(Collected data)
※ ※ ※
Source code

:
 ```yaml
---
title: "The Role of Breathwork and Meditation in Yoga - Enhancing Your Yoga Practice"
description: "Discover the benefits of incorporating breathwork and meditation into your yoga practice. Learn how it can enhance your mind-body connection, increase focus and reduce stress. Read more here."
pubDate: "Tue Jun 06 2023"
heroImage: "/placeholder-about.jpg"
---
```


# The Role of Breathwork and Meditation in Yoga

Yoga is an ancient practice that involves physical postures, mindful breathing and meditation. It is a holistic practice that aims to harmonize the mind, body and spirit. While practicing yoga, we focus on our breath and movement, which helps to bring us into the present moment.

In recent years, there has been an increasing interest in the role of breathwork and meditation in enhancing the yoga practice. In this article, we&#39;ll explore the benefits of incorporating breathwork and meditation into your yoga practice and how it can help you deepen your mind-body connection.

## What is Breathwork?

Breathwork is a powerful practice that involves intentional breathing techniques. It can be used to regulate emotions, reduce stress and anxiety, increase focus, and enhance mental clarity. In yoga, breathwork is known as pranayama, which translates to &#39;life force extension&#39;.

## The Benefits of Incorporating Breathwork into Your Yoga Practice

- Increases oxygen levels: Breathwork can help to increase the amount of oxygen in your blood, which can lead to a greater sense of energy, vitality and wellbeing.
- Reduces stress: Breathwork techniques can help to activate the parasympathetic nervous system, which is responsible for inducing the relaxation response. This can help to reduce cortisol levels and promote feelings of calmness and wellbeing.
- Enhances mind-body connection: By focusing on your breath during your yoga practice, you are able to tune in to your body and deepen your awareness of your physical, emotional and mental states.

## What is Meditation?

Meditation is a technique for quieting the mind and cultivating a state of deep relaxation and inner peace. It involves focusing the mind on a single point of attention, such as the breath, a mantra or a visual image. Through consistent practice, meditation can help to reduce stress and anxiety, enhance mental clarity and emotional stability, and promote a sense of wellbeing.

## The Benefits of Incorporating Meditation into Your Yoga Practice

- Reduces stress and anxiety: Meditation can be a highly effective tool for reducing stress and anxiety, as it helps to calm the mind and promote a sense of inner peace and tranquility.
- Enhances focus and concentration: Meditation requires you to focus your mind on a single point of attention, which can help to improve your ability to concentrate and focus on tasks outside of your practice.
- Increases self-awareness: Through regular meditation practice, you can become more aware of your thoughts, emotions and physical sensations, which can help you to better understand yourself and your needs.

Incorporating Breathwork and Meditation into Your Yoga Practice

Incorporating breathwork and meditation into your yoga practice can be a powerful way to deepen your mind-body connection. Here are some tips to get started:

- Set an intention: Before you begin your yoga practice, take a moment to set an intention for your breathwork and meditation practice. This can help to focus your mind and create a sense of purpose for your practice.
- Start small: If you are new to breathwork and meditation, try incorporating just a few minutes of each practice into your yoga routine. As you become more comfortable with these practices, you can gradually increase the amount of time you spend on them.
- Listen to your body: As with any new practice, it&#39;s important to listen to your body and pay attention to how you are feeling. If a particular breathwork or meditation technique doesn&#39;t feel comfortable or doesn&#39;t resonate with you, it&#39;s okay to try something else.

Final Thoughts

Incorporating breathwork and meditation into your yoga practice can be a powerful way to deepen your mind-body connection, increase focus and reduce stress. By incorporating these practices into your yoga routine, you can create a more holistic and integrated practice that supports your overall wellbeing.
※ ※ ※
Please copy exactly, and only, the lines from the line containing "- Set an intention: Before" through the last line of the records, with both ends included.

# EXERCISE SOLUTION:
- Set an intention: Before you begin your yoga practice, take a moment to set an intention for your breathwork and meditation practice. This can help to focus your mind and create a sense of purpose for your practice.
- Start small: If you are new to breathwork and meditation, try incorporating just a few minutes of each practice into your yoga routine. As you become more comfortable with these practices, you can gradually increase the amount of time you spend on them.
- Listen to your body: As with any new practice, it&#39;s important to listen to your body and pay attention to how you are feeling. If a particular breathwork or meditation technique doesn&#39;t feel comfortable or doesn&#39;t resonate with you, it&#39;s okay to try something else.

Final Thoughts

Incorporating breathwork and meditation into your yoga practice can be a powerful way to deepen your mind-body connection, increase focus and reduce stress. By incorporating these practices into your yoga routine, you can create a more holistic and integrated practice that supports your overall wellbeing.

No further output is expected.